Back then, they did not have multiple copies of the Tonakh. They kept one copy safely stored in an ark in the synagogue. So the students and priests, back then as well as today, would memorize the scriptures (they did this by singing it). Whenever they wanted to bring a chapter, or a Psalm to the attention of the students, they would not recite the entire chapter, they would say the first verse and the rest of the students would know the rest by memory.
When Jesus was on the cross, He employed this rabbinical device--He quoted the first verse.

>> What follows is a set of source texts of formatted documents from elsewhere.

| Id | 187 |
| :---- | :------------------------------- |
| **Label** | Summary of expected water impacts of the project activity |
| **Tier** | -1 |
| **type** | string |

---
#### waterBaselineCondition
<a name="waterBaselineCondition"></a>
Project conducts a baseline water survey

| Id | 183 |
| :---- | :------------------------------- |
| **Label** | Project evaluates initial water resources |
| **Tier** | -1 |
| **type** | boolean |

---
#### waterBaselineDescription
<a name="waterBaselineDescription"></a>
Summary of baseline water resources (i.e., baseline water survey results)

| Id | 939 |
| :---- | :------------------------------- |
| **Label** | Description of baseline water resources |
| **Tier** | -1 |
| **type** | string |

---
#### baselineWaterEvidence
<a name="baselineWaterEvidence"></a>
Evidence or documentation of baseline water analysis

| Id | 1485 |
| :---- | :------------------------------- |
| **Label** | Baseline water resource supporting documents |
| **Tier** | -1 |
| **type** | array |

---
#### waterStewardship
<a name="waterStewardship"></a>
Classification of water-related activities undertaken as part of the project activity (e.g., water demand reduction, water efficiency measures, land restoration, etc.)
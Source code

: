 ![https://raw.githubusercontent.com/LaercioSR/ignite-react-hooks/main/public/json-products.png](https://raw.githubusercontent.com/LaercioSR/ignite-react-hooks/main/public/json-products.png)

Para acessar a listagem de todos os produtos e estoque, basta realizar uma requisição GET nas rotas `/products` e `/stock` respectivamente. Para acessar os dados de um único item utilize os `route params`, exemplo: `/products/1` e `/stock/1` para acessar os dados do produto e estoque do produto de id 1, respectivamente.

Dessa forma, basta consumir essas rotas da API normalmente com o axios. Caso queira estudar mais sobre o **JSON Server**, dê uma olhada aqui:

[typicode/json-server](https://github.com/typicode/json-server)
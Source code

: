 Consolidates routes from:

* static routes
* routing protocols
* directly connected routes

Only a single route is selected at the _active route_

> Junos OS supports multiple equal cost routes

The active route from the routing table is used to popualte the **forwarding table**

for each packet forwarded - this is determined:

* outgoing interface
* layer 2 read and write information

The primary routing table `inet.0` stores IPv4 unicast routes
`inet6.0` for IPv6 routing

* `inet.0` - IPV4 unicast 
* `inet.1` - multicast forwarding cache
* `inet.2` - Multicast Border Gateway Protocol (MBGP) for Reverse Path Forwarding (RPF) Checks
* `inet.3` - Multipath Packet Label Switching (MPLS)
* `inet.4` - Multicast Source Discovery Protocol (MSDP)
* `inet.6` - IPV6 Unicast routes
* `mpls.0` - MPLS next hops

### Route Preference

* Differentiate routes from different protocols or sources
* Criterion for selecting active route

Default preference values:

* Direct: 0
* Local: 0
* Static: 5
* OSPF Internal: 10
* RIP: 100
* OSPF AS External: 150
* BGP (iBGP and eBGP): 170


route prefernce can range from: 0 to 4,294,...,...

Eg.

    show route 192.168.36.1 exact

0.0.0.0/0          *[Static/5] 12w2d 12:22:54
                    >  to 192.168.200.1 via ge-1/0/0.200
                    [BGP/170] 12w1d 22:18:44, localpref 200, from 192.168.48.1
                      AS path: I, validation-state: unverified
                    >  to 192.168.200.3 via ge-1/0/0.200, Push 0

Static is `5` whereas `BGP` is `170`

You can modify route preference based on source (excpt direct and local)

The Pharisees would hear this, then in their mind they would immediately do the "scripture shuffle" and find that this was the first verse of Psalm 22. They would then automatically recall the entire Psalm that would show that what was happening before them was prophetic--that Messiah had to die, be surrounded by accusing Gentiles scoffing, "he trusted in God, let Him deliver", He will have His hands and feet pierced causing His bones to come out of joint, that they would divide His garments, and at the end He will say "It is finished" (which is the Greek translation of the last verse).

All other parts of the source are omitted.